▶ [Data provided]:
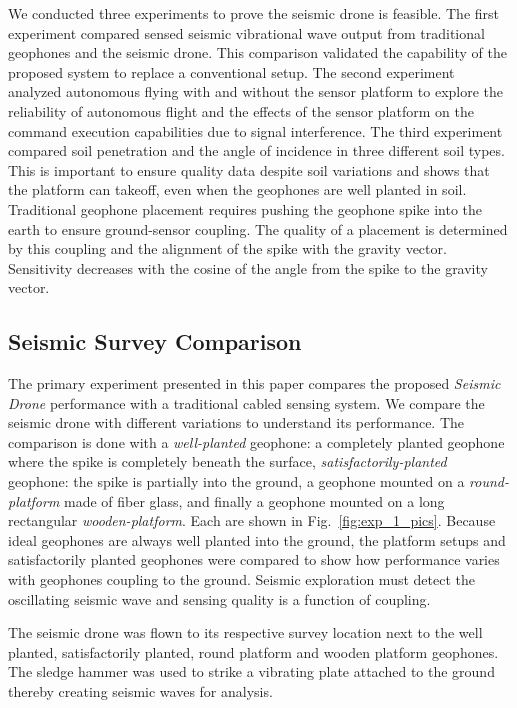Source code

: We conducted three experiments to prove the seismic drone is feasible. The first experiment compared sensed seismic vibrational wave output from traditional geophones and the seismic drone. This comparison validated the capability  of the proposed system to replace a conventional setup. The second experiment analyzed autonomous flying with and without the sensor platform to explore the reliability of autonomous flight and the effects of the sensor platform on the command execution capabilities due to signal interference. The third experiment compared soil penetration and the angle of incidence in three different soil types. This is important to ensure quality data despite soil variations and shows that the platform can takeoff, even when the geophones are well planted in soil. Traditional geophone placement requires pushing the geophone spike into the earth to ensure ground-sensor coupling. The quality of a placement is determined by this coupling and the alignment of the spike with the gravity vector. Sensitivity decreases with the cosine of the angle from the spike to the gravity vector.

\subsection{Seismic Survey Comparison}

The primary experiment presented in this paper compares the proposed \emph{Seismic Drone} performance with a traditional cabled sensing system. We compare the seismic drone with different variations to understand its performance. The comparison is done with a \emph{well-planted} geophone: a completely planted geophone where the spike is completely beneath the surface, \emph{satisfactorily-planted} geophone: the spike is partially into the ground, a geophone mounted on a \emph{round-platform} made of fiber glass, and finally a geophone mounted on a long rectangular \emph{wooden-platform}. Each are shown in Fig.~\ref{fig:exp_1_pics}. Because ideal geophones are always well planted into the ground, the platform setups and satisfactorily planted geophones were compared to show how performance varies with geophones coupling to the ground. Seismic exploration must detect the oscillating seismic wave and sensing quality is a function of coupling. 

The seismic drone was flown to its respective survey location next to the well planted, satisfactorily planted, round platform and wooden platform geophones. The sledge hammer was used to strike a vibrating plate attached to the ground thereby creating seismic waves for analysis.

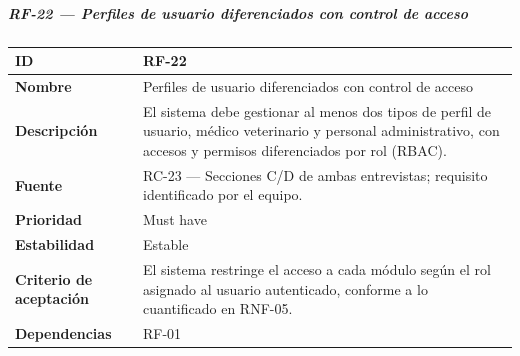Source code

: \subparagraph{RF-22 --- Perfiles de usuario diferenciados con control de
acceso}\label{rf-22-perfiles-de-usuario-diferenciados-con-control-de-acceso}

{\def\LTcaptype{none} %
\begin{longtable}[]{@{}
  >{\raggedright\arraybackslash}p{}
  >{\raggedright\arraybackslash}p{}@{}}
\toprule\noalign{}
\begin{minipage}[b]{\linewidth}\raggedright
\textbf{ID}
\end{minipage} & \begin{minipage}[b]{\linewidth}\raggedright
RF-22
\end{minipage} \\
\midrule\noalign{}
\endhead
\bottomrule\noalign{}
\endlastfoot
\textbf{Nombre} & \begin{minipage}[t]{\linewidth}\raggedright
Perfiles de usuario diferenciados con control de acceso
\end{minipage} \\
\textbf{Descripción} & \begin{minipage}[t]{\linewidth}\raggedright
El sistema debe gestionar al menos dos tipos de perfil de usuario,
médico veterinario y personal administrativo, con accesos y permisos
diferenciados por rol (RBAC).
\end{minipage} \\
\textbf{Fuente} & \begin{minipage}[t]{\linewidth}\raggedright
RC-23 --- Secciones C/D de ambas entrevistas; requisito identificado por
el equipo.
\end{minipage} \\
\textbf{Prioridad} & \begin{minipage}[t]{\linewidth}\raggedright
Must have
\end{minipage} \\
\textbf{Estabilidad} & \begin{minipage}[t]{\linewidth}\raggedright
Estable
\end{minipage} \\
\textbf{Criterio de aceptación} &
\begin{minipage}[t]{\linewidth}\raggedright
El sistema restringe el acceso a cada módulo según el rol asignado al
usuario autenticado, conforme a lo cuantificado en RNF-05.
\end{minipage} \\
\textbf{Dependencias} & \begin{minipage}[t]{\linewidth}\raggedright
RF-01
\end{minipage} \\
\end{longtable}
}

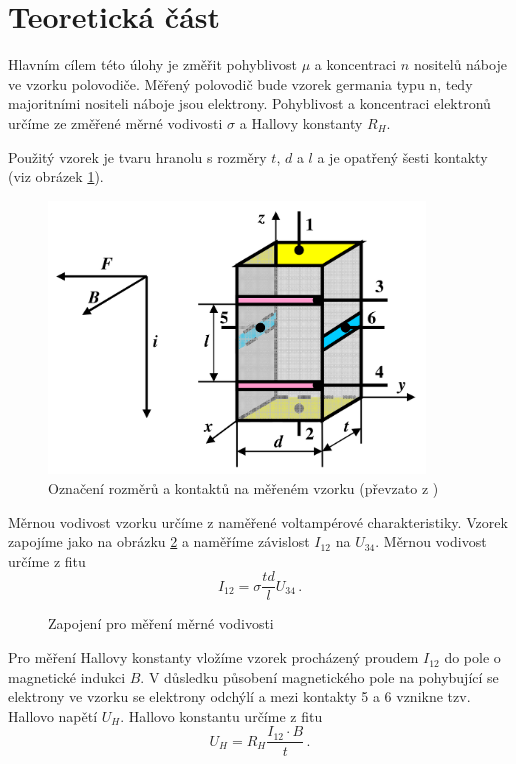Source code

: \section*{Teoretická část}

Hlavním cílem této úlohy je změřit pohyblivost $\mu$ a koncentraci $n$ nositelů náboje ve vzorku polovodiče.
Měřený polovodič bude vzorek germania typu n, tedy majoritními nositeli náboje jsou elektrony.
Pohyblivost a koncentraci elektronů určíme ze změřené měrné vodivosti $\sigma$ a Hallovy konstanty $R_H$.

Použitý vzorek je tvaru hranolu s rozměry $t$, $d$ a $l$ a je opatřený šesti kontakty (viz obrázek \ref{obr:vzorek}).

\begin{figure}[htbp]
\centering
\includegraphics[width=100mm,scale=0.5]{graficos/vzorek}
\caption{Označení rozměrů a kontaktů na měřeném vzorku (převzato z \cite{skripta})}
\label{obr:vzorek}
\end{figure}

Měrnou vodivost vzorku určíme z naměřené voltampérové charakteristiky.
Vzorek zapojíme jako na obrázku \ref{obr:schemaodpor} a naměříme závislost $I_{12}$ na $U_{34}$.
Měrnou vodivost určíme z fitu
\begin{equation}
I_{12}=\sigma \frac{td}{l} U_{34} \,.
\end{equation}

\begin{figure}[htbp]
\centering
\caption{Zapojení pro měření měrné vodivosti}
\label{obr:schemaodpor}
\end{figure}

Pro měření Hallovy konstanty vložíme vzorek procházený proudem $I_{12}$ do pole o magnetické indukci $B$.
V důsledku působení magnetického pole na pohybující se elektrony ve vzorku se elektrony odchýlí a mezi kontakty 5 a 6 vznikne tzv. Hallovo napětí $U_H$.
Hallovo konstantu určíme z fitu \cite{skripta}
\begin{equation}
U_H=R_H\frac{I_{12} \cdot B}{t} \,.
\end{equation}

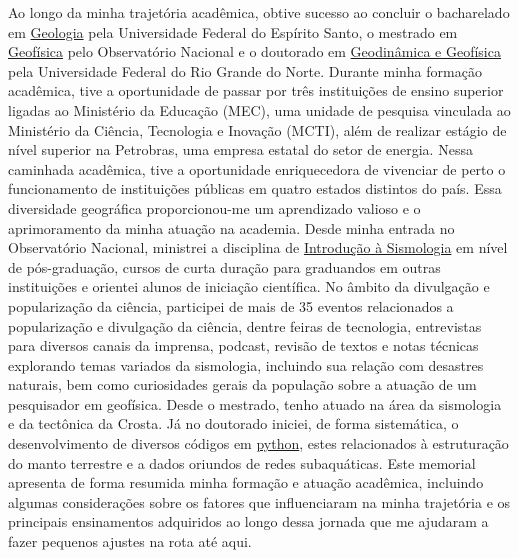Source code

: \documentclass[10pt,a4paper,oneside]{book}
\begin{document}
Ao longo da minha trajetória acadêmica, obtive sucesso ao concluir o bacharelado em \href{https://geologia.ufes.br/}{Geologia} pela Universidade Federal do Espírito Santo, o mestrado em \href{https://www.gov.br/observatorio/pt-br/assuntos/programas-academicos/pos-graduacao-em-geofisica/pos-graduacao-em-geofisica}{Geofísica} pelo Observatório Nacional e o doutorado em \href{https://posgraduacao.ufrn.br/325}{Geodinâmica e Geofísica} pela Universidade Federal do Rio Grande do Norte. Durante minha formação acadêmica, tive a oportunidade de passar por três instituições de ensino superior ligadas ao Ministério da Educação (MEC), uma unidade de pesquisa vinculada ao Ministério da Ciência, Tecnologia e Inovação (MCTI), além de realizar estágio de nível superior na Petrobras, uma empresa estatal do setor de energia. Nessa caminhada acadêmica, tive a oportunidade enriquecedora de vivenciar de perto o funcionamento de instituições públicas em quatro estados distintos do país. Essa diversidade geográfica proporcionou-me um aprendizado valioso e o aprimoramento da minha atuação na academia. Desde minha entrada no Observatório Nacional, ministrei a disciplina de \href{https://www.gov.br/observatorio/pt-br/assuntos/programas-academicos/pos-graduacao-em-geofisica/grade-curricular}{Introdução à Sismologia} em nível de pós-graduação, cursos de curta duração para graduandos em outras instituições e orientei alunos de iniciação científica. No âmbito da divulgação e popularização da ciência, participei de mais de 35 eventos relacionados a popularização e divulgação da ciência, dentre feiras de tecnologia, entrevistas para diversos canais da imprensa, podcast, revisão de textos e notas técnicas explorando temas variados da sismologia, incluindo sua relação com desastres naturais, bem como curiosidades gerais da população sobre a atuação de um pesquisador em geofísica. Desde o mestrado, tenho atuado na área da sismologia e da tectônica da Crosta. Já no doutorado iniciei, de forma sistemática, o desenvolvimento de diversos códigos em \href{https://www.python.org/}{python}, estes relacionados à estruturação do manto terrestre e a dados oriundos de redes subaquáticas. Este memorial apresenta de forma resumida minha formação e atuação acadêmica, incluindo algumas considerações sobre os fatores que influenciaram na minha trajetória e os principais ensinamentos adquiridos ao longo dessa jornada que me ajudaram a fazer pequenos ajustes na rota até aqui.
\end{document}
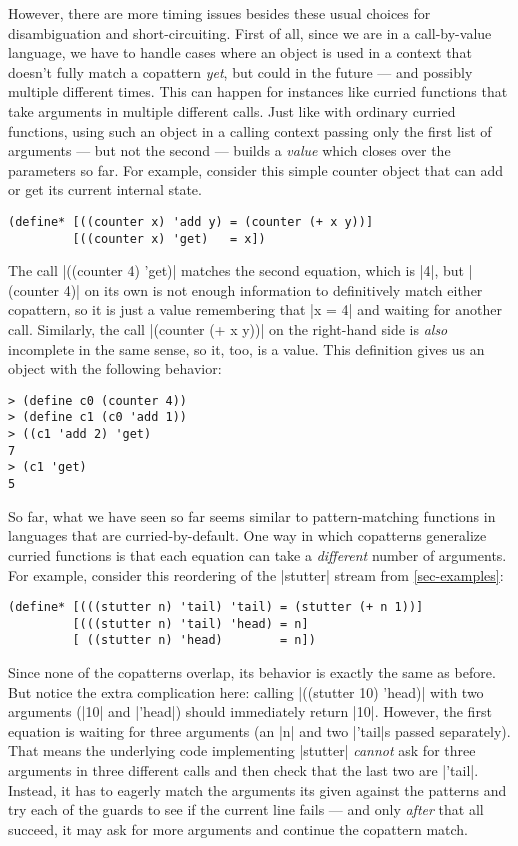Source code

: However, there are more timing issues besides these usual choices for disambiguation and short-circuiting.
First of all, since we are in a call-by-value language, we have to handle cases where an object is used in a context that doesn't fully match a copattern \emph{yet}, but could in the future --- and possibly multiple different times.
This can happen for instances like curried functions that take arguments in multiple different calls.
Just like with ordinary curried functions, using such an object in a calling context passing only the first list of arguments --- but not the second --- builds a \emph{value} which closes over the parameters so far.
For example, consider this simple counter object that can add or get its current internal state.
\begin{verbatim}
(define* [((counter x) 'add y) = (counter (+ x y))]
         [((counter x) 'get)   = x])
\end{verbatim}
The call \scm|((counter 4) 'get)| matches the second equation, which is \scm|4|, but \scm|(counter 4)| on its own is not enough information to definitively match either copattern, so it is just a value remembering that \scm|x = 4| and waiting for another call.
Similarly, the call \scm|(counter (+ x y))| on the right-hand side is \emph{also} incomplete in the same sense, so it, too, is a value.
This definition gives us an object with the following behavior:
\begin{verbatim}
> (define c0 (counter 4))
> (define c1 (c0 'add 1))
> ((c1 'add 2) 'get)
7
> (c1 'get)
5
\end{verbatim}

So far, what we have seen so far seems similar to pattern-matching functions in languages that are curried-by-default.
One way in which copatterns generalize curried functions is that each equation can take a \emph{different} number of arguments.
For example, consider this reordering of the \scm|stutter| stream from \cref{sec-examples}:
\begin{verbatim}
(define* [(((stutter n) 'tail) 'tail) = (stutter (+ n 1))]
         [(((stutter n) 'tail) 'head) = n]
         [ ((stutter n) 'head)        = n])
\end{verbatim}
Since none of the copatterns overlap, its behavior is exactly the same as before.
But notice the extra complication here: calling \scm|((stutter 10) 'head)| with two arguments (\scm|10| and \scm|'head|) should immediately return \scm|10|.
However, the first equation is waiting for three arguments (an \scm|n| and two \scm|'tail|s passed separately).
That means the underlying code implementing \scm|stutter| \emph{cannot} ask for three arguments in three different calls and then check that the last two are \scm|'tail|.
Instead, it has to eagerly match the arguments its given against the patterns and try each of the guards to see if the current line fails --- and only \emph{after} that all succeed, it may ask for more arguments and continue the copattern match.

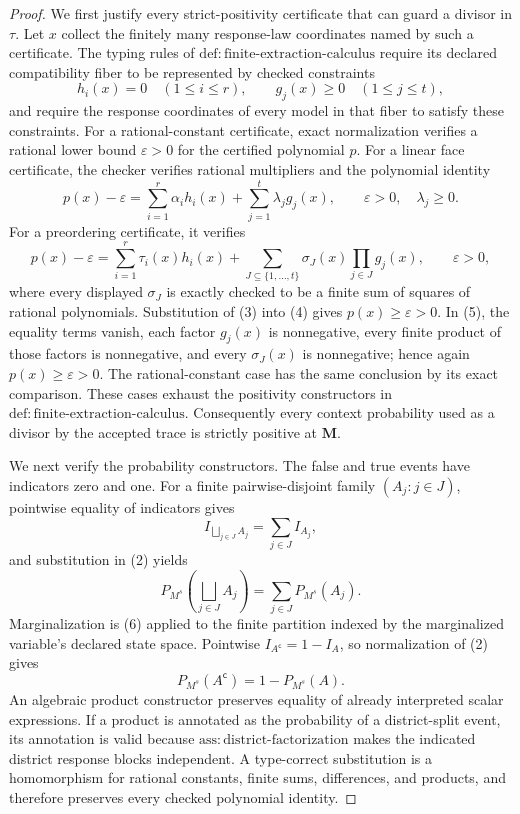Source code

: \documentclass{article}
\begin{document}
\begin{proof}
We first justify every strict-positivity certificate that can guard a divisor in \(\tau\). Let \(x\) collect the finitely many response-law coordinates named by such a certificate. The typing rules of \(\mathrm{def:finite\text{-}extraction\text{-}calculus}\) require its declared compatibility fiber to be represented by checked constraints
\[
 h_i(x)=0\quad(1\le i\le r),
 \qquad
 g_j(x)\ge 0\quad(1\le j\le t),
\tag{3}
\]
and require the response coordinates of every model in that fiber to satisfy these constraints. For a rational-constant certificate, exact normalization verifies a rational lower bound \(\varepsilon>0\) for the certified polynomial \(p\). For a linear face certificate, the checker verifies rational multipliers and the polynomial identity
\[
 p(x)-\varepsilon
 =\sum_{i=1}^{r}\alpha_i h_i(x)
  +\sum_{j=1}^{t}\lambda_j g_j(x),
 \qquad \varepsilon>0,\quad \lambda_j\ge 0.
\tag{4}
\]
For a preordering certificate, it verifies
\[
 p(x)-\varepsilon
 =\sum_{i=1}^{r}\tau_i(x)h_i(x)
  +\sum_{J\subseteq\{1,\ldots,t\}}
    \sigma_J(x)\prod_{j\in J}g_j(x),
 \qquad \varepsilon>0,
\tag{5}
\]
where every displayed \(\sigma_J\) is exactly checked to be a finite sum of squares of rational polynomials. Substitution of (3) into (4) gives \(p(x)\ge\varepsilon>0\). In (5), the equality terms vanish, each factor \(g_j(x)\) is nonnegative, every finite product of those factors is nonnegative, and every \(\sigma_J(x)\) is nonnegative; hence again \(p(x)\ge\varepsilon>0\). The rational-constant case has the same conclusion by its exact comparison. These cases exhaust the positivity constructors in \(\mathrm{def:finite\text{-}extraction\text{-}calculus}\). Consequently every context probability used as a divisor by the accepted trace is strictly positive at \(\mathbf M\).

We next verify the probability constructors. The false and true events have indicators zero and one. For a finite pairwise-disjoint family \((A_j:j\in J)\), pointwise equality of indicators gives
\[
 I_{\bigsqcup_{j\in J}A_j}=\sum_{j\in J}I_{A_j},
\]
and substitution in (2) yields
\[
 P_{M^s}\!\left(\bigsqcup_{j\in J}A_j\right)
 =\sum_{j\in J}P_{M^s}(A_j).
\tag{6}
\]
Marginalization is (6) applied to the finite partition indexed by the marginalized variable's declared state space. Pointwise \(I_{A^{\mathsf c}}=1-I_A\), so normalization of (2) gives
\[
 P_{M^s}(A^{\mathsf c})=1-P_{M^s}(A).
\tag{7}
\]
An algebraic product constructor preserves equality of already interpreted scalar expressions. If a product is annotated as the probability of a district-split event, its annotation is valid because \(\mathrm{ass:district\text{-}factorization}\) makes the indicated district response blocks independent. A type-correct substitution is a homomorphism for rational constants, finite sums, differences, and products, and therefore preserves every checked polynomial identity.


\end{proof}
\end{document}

▶ [Task to carry out]:
Please say how many lines above contain "Měrnou", number only.

▶ [Solution to this problem]:
2